- Rimmer: Kryten, kindly get to the point before I jam your nose between your cheeks and make it the filling of a buttock sandwich.
- Lister: There's gotta be a way out. There hasn't been a prison built that could hold Derek Custer. Why don't we scrape away this mortar here, slide one of these bricks out, then using rope weaved from strands of this hessian, we can create a pulley system, so that when a guard comes in over the tripwire, he gets laid out and we put Rimmer in the guard's uniform, he leads us out, we steal some swords and fight our way back to the Bug.
- Kryten: Or we could use the teleporter.
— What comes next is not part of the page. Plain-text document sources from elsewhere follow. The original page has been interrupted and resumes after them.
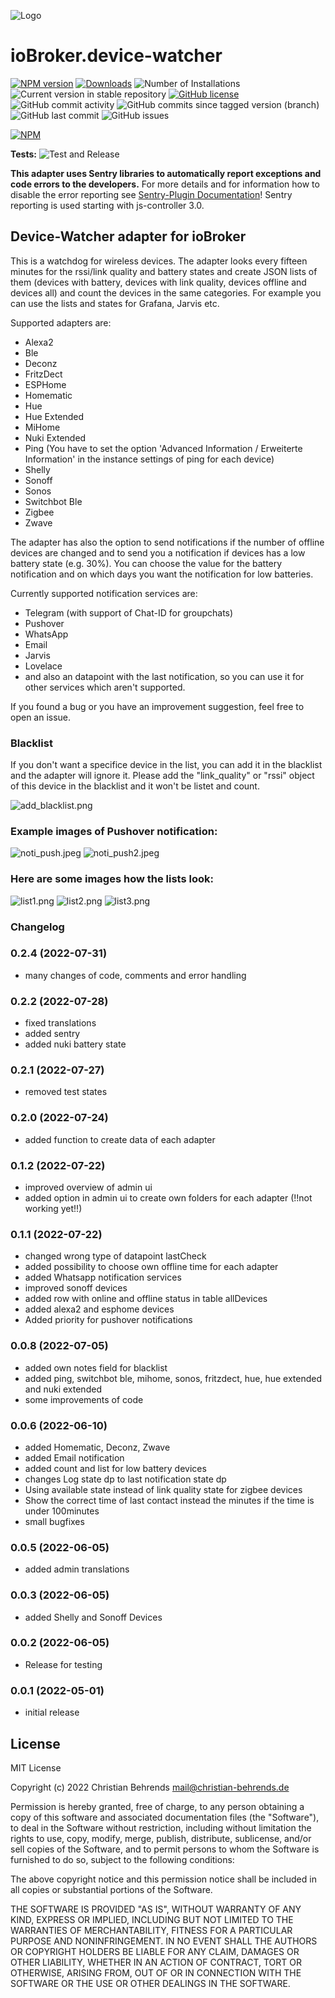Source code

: ![Logo](admin/device-watcher.png)
# ioBroker.device-watcher

[![NPM version](https://img.shields.io/npm/v/iobroker.device-watcher.svg)](https://www.npmjs.com/package/iobroker.device-watcher)
[![Downloads](https://img.shields.io/npm/dm/iobroker.device-watcher.svg)](https://www.npmjs.com/package/iobroker.device-watcher)
![Number of Installations](https://iobroker.live/badges/device-watcher-installed.svg)
![Current version in stable repository](https://iobroker.live/badges/device-watcher-stable.svg)
[![GitHub license](https://img.shields.io/github/license/ciddi89/ioBroker.device-watcher)](https://github.com/ciddi89/ioBroker.device-watcher/blob/main/LICENSE)
![GitHub commit activity](https://img.shields.io/github/commit-activity/m/ciddi89/ioBroker.device-watcher)
![GitHub commits since tagged version (branch)](https://img.shields.io/github/commits-since/ciddi89/ioBroker.device-watcher/v0.2.3)
![GitHub last commit](https://img.shields.io/github/last-commit/ciddi89/ioBroker.device-watcher)
![GitHub issues](https://img.shields.io/github/issues/ciddi89/ioBroker.device-watcher)

[![NPM](https://nodei.co/npm/iobroker.device-watcher.png?downloads=true)](https://nodei.co/npm/iobroker.device-watcher/)

**Tests:** ![Test and Release](https://github.com/ciddi89/ioBroker.device-watcher/workflows/Test%20and%20Release/badge.svg)

**This adapter uses Sentry libraries to automatically report exceptions and code errors to the developers.** For more details and for information how to disable the error reporting see [Sentry-Plugin Documentation](https://github.com/ioBroker/plugin-sentry#plugin-sentry)! Sentry reporting is used starting with js-controller 3.0.

## Device-Watcher adapter for ioBroker

This is a watchdog for wireless devices. The adapter looks every fifteen minutes for the rssi/link quality and battery states and create JSON lists of them (devices with battery, devices with link quality, devices offline and devices all) and count the devices in the same categories. For example you can use the lists and states for Grafana, Jarvis etc.

Supported adapters are:
* Alexa2
* Ble
* Deconz
* FritzDect
* ESPHome
* Homematic
* Hue
* Hue Extended
* MiHome
* Nuki Extended
* Ping (You have to set the option 'Advanced Information / Erweiterte Information' in the instance settings of ping for each device)
* Shelly
* Sonoff
* Sonos
* Switchbot Ble
* Zigbee
* Zwave

The adapter has also the option to send notifications if the number of offline devices are changed and to send you a notification if devices has a low battery state (e.g. 30%). You can choose the value for the battery notification and on which days you want the notification for low batteries. 

Currently supported notification services are: 
* Telegram (with support of Chat-ID for groupchats)
* Pushover
* WhatsApp
* Email
* Jarvis
* Lovelace
* and also an datapoint with the last notification, so you can use it for other services which aren't supported.

If you found a bug or you have an improvement suggestion, feel free to open an issue.

### Blacklist

 If you don't want a specifice device in the list, you can add it in the blacklist and the adapter will ignore it. Please add the "link_quality" or "rssi" object of this device in the blacklist and it won't be listet and count.

![add_blacklist.png](admin/images/add_blacklist.png)

### Example images of Pushover notification:

![noti_push.jpeg](admin/images/noti_push.jpeg)
![noti_push2.jpeg](admin/images/noti_push2.jpeg)

### Here are some images how the lists look:

![list1.png](admin/images/list1.png)
![list2.png](admin/images/list2.png)
![list3.png](admin/images/list3.png)


### Changelog
<!--
    Placeholder for the next version (at the beginning of the line):
    ### **WORK IN PROGRESS**
-->
### 0.2.4 (2022-07-31)
- many changes of code, comments and error handling
### 0.2.2 (2022-07-28)
- fixed translations
- added sentry
- added nuki battery state

### 0.2.1 (2022-07-27)
- removed test states

### 0.2.0 (2022-07-24)
- added function to create data of each adapter

### 0.1.2 (2022-07-22)

- improved overview of admin ui
- added option in admin ui to create own folders for each adapter (!!not working yet!!)

### 0.1.1 (2022-07-22)

- changed wrong type of datapoint lastCheck
- added possibility to choose own offline time for each adapter
- added Whatsapp notification services
- improved sonoff devices
- added row with online and offline status in table allDevices
- added alexa2 and esphome devices
- Added priority for pushover notifications

### 0.0.8 (2022-07-05)

- added own notes field for blacklist
- added ping, switchbot ble, mihome, sonos, fritzdect, hue, hue extended and nuki extended
- some improvements of code

### 0.0.6 (2022-06-10)

- added Homematic, Deconz, Zwave
- added Email notification
- added count and list for low battery devices
- changes Log state dp to last notification state dp
- Using available state instead of link quality state for zigbee devices
- Show the correct time of last contact instead the minutes if the time is under 100minutes
- small bugfixes

### 0.0.5 (2022-06-05)

-   added admin translations

### 0.0.3 (2022-06-05)

-   added Shelly and Sonoff Devices

### 0.0.2 (2022-06-05)

-   Release for testing

### 0.0.1 (2022-05-01)

-   initial release

## License
MIT License

Copyright (c) 2022 Christian Behrends <mail@christian-behrends.de>

Permission is hereby granted, free of charge, to any person obtaining a copy
of this software and associated documentation files (the "Software"), to deal
in the Software without restriction, including without limitation the rights
to use, copy, modify, merge, publish, distribute, sublicense, and/or sell
copies of the Software, and to permit persons to whom the Software is
furnished to do so, subject to the following conditions:

The above copyright notice and this permission notice shall be included in all
copies or substantial portions of the Software.

THE SOFTWARE IS PROVIDED "AS IS", WITHOUT WARRANTY OF ANY KIND, EXPRESS OR
IMPLIED, INCLUDING BUT NOT LIMITED TO THE WARRANTIES OF MERCHANTABILITY,
FITNESS FOR A PARTICULAR PURPOSE AND NONINFRINGEMENT. IN NO EVENT SHALL THE
AUTHORS OR COPYRIGHT HOLDERS BE LIABLE FOR ANY CLAIM, DAMAGES OR OTHER
LIABILITY, WHETHER IN AN ACTION OF CONTRACT, TORT OR OTHERWISE, ARISING FROM,
OUT OF OR IN CONNECTION WITH THE SOFTWARE OR THE USE OR OTHER DEALINGS IN THE
SOFTWARE.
- The Cat: [to a Rogue Simulant] There's one thing you should know. Last time we met I was wearing a cute little black number with peach trim and gold spangles, and although it looks like I'm wearing the same outfit today, it is in fact an entirely different cute little black number, with completely different gold spangles!
- Kryten: That was an important speech, sir, and it needed to be made. Might I suggest, however, that the rest of this discourse is continued by those with brains larger than a grape?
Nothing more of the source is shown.